Exercise prompt: Each record that follows should be repeated exactly, with no pictures carried over.

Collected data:
>>

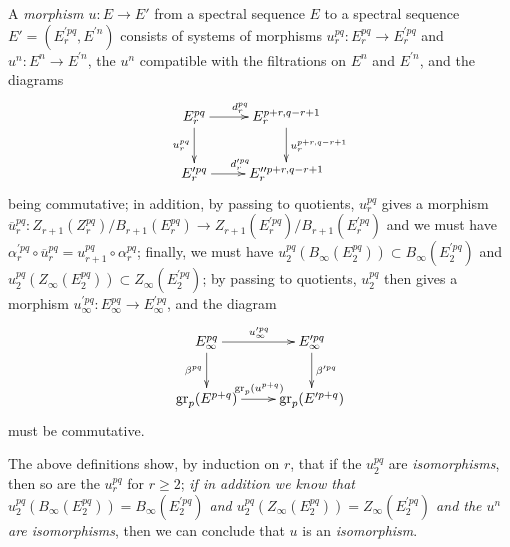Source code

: \begin{env}[11.1.2]
\label{0.11.1.2}
A \emph{morphism $u:E\to E'$} from a spectral sequence $E$ to a spectral sequence $E'=(E_r^{\prime pq},E^{\prime n})$ consists of systems of morphisms $u_r^{pq}:E_r^{pq}\to E_r^{\prime pq}$ and $u^n:E^n\to E^{\prime n}$, the $u^n$ compatible with the filtrations on $E^n$ and $E^{\prime n}$, and the diagrams
\[
  \xymatrix{
    E_r^{pq}\ar[r]^{d_r^{pq}}\ar[d]_{u_r^{pq}} &
    E_r^{p+r,q-r+1}\ar[d]^{u_r^{p+r,q-r+1}}\\
    E_r^{\prime pq}\ar[r]^{d_r^{\prime pq}} &
    E_r'^{\prime p+r,q-r+1}
  }
\]
being commutative; in addition, by passing to quotients, $u_r^{pq}$ gives a morphism $\overline{u}_r^{pq}:Z_{r+1}(Z_r^{pq})/B_{r+1}(E_r^{pq})\to Z_{r+1}(E_r^{\prime pq})/B_{r+1}(E_r^{\prime pq})$ and we must have $\alpha_r^{\prime pq}\circ\overline{u}_r^{pq}=u_{r+1}^{pq}\circ\alpha_r^{pq}$; finally, we must have $u_2^{pq}(B_\infty(E_2^{pq}))\subset B_\infty(E_2^{\prime pq})$ and $u_2^{pq}(Z_\infty(E_2^{pq}))\subset Z_\infty(E_2^{\prime pq})$; by passing to quotients, $u_2^{pq}$ then gives a morphism $u_\infty^{\prime pq}:E_\infty^{pq}\to E_\infty^{\prime pq}$, and the diagram
\[
  \xymatrix{
    E_\infty^{pq}\ar[r]^{u_\infty^{\prime pq}}\ar[d]_{\beta^{pq}} &
    E_\infty^{\prime pq}\ar[d]^{\beta^{\prime pq}}\\
    \gr_p(E^{p+q})\ar[r]^{\gr_p(u^{p+q})} &
    \gr_p(E^{\prime p+q})
  }
\]
must be commutative.

The above definitions show, by induction on $r$, that if the $u_2^{pq}$ are \emph{isomorphisms}, then so are the $u_r^{pq}$ for $r\geqslant 2$; \emph{if in addition we know that $u_2^{pq}(B_\infty(E_2^{pq}))=B_\infty(E_2^{\prime pq})$ and $u_2^{pq}(Z_\infty(E_2^{pq}))=Z_\infty(E_2^{\prime pq})$ and the $u^n$ are isomorphisms}, then we can conclude that $u$ is an \emph{isomorphism}.
\end{env}

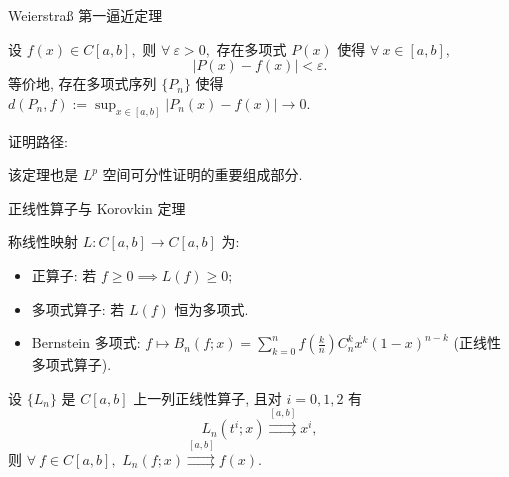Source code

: \begin{frame}{Weierstraß 第一逼近定理}

\begin{thm}
设 $f(x) \in C[a, b],$ 则 $\forall~\varepsilon > 0,$ 存在多项式 $P(x)$ 使得 $\forall~x \in [a, b],$
\[|P(x) - f(x)| < \varepsilon.\]
等价地, 存在多项式序列 $\{P_n\}$ 使得 $d(P_n, f) := \sup_{x \in [a,b]} |P_n(x) - f(x)| \to 0.$
\end{thm}

\pause

证明路径:
\begin{center}
\end{center}

\pause

该定理也是 $L^p$ 空间可分性证明的重要组成部分.

\end{frame}


\begin{frame}{正线性算子与 Korovkin 定理}

\begin{Def}[正线性算子]
称线性映射 $L: C[a,b] \to C[a,b]$ 为:
\begin{itemize}
\item 正算子: 若 $f \geqslant 0 \implies L(f) \geqslant 0;$
\item 多项式算子: 若 $L(f)$ 恒为多项式.
\end{itemize}
\end{Def}

\pause

\begin{eg}
\begin{itemize}
\item {\color{red}Bernstein 多项式}: $f \mapsto B_n(f; x) = \sum_{k=0}^n f\!\left(\frac{k}{n}\right) C_n^k x^k (1-x)^{n-k}$ (正线性多项式算子).
\end{itemize}
\end{eg}

\pause

\begin{thm}[Korovkin 定理]
设 $\{L_n\}$ 是 $C[a,b]$ 上一列正线性算子, 且对 $i = 0, 1, 2$ 有
\[L_n(t^i; x) \stackrel{[a,b]}{\rightrightarrows} x^i,\]
则 $\forall~f \in C[a,b],$ $L_n(f; x) \stackrel{[a,b]}{\rightrightarrows} f(x).$
\end{thm}

\end{frame}


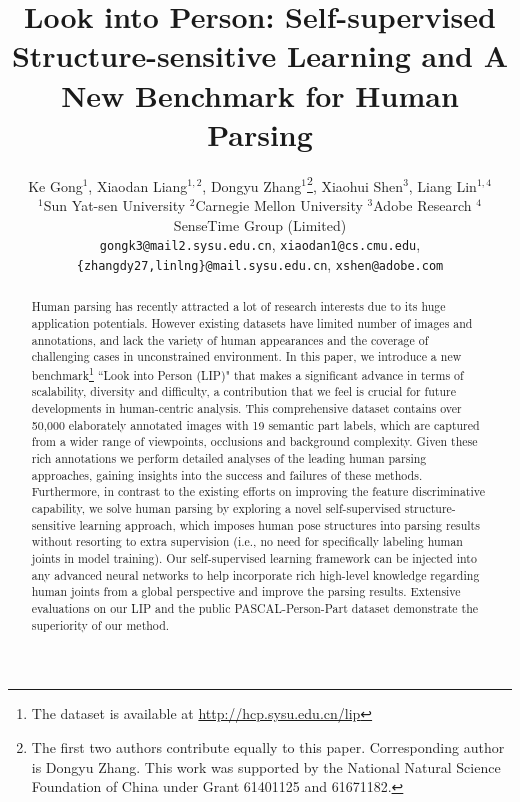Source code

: \documentclass[10pt,twocolumn,letterpaper]{article}
\begin{document}
\title{Look into Person: Self-supervised Structure-sensitive Learning and A New Benchmark for Human Parsing}

\author{Ke Gong$^1$, \quad Xiaodan Liang$^{1,2}$, \quad Dongyu Zhang$^1$\thanks{The first two authors contribute equally to this paper. Corresponding author is Dongyu Zhang.   This work was supported by the National Natural Science Foundation of China under Grant 61401125 and 61671182.}, \quad Xiaohui Shen$^{3}$, \quad Liang Lin$^{1,4}$\\
$^1$Sun Yat-sen University \quad $^2$Carnegie Mellon University \quad $^3$Adobe Research \quad $^4$SenseTime Group (Limited) \\
	{\tt\footnotesize gongk3@mail2.sysu.edu.cn}, {\tt\small xiaodan1@cs.cmu.edu}, {\tt\small \{zhangdy27,linlng\}@mail.sysu.edu.cn}, {\tt\small xshen@adobe.com}
}

\maketitle

\begin{abstract}
Human parsing has recently attracted a lot of research interests due to its huge application potentials. However existing datasets have limited number of images and annotations, and lack the variety of human appearances and the coverage of challenging cases in unconstrained environment. In this paper, we introduce a new benchmark\footnote{The dataset is available at \url{http://hcp.sysu.edu.cn/lip}} ``Look into Person (LIP)" that makes a significant advance in terms of scalability, diversity and difficulty, a contribution that we feel is crucial for future developments in human-centric analysis. This comprehensive dataset contains over 50,000 elaborately  annotated images with 19 semantic part labels, which are captured from a wider range of viewpoints, occlusions and background complexity. Given these rich annotations we perform detailed analyses of the leading human parsing approaches, gaining insights into the success and failures of these methods. Furthermore, in contrast to the existing efforts on improving the feature discriminative capability, we solve human parsing by exploring a novel self-supervised structure-sensitive learning approach, which imposes human pose structures into parsing results without resorting to extra supervision (i.e., no need for specifically labeling human joints in model training). Our self-supervised learning framework can be injected into any advanced neural networks to help incorporate rich high-level knowledge regarding human joints from a global perspective  and improve the parsing results. Extensive evaluations on our LIP and the public PASCAL-Person-Part dataset demonstrate the superiority of our method.
\end{abstract}
\end{document}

<<

Reply to the exercise:
Source code

: \begin{env}[11.1.2]
\label{0.11.1.2}
A \emph{morphism $u:E\to E'$} from a spectral sequence $E$ to a spectral sequence $E'=(E_r^{\prime pq},E^{\prime n})$ consists of systems of morphisms $u_r^{pq}:E_r^{pq}\to E_r^{\prime pq}$ and $u^n:E^n\to E^{\prime n}$, the $u^n$ compatible with the filtrations on $E^n$ and $E^{\prime n}$, and the diagrams
\[
  \xymatrix{
    E_r^{pq}\ar[r]^{d_r^{pq}}\ar[d]_{u_r^{pq}} &
    E_r^{p+r,q-r+1}\ar[d]^{u_r^{p+r,q-r+1}}\\
    E_r^{\prime pq}\ar[r]^{d_r^{\prime pq}} &
    E_r'^{\prime p+r,q-r+1}
  }
\]
being commutative; in addition, by passing to quotients, $u_r^{pq}$ gives a morphism $\overline{u}_r^{pq}:Z_{r+1}(Z_r^{pq})/B_{r+1}(E_r^{pq})\to Z_{r+1}(E_r^{\prime pq})/B_{r+1}(E_r^{\prime pq})$ and we must have $\alpha_r^{\prime pq}\circ\overline{u}_r^{pq}=u_{r+1}^{pq}\circ\alpha_r^{pq}$; finally, we must have $u_2^{pq}(B_\infty(E_2^{pq}))\subset B_\infty(E_2^{\prime pq})$ and $u_2^{pq}(Z_\infty(E_2^{pq}))\subset Z_\infty(E_2^{\prime pq})$; by passing to quotients, $u_2^{pq}$ then gives a morphism $u_\infty^{\prime pq}:E_\infty^{pq}\to E_\infty^{\prime pq}$, and the diagram
\[
  \xymatrix{
    E_\infty^{pq}\ar[r]^{u_\infty^{\prime pq}}\ar[d]_{\beta^{pq}} &
    E_\infty^{\prime pq}\ar[d]^{\beta^{\prime pq}}\\
    \gr_p(E^{p+q})\ar[r]^{\gr_p(u^{p+q})} &
    \gr_p(E^{\prime p+q})
  }
\]
must be commutative.

The above definitions show, by induction on $r$, that if the $u_2^{pq}$ are \emph{isomorphisms}, then so are the $u_r^{pq}$ for $r\geqslant 2$; \emph{if in addition we know that $u_2^{pq}(B_\infty(E_2^{pq}))=B_\infty(E_2^{\prime pq})$ and $u_2^{pq}(Z_\infty(E_2^{pq}))=Z_\infty(E_2^{\prime pq})$ and the $u^n$ are isomorphisms}, then we can conclude that $u$ is an \emph{isomorphism}.
\end{env}

Source code

: \begin{frame}{Weierstraß 第一逼近定理}

\begin{thm}
设 $f(x) \in C[a, b],$ 则 $\forall~\varepsilon > 0,$ 存在多项式 $P(x)$ 使得 $\forall~x \in [a, b],$
\[|P(x) - f(x)| < \varepsilon.\]
等价地, 存在多项式序列 $\{P_n\}$ 使得 $d(P_n, f) := \sup_{x \in [a,b]} |P_n(x) - f(x)| \to 0.$
\end{thm}

\pause

证明路径:
\begin{center}
\end{center}

\pause

该定理也是 $L^p$ 空间可分性证明的重要组成部分.

\end{frame}


\begin{frame}{正线性算子与 Korovkin 定理}

\begin{Def}[正线性算子]
称线性映射 $L: C[a,b] \to C[a,b]$ 为:
\begin{itemize}
\item 正算子: 若 $f \geqslant 0 \implies L(f) \geqslant 0;$
\item 多项式算子: 若 $L(f)$ 恒为多项式.
\end{itemize}
\end{Def}

\pause

\begin{eg}
\begin{itemize}
\item {\color{red}Bernstein 多项式}: $f \mapsto B_n(f; x) = \sum_{k=0}^n f\!\left(\frac{k}{n}\right) C_n^k x^k (1-x)^{n-k}$ (正线性多项式算子).
\end{itemize}
\end{eg}

\pause

\begin{thm}[Korovkin 定理]
设 $\{L_n\}$ 是 $C[a,b]$ 上一列正线性算子, 且对 $i = 0, 1, 2$ 有
\[L_n(t^i; x) \stackrel{[a,b]}{\rightrightarrows} x^i,\]
则 $\forall~f \in C[a,b],$ $L_n(f; x) \stackrel{[a,b]}{\rightrightarrows} f(x).$
\end{thm}

\end{frame}


Source code

: \documentclass[10pt,twocolumn,letterpaper]{article}
\begin{document}
\title{Look into Person: Self-supervised Structure-sensitive Learning and A New Benchmark for Human Parsing}

\author{Ke Gong$^1$, \quad Xiaodan Liang$^{1,2}$, \quad Dongyu Zhang$^1$\thanks{The first two authors contribute equally to this paper. Corresponding author is Dongyu Zhang.   This work was supported by the National Natural Science Foundation of China under Grant 61401125 and 61671182.}, \quad Xiaohui Shen$^{3}$, \quad Liang Lin$^{1,4}$\\
$^1$Sun Yat-sen University \quad $^2$Carnegie Mellon University \quad $^3$Adobe Research \quad $^4$SenseTime Group (Limited) \\
	{\tt\footnotesize gongk3@mail2.sysu.edu.cn}, {\tt\small xiaodan1@cs.cmu.edu}, {\tt\small \{zhangdy27,linlng\}@mail.sysu.edu.cn}, {\tt\small xshen@adobe.com}
}

\maketitle

\begin{abstract}
Human parsing has recently attracted a lot of research interests due to its huge application potentials. However existing datasets have limited number of images and annotations, and lack the variety of human appearances and the coverage of challenging cases in unconstrained environment. In this paper, we introduce a new benchmark\footnote{The dataset is available at \url{http://hcp.sysu.edu.cn/lip}} ``Look into Person (LIP)" that makes a significant advance in terms of scalability, diversity and difficulty, a contribution that we feel is crucial for future developments in human-centric analysis. This comprehensive dataset contains over 50,000 elaborately  annotated images with 19 semantic part labels, which are captured from a wider range of viewpoints, occlusions and background complexity. Given these rich annotations we perform detailed analyses of the leading human parsing approaches, gaining insights into the success and failures of these methods. Furthermore, in contrast to the existing efforts on improving the feature discriminative capability, we solve human parsing by exploring a novel self-supervised structure-sensitive learning approach, which imposes human pose structures into parsing results without resorting to extra supervision (i.e., no need for specifically labeling human joints in model training). Our self-supervised learning framework can be injected into any advanced neural networks to help incorporate rich high-level knowledge regarding human joints from a global perspective  and improve the parsing results. Extensive evaluations on our LIP and the public PASCAL-Person-Part dataset demonstrate the superiority of our method.
\end{abstract}
\end{document}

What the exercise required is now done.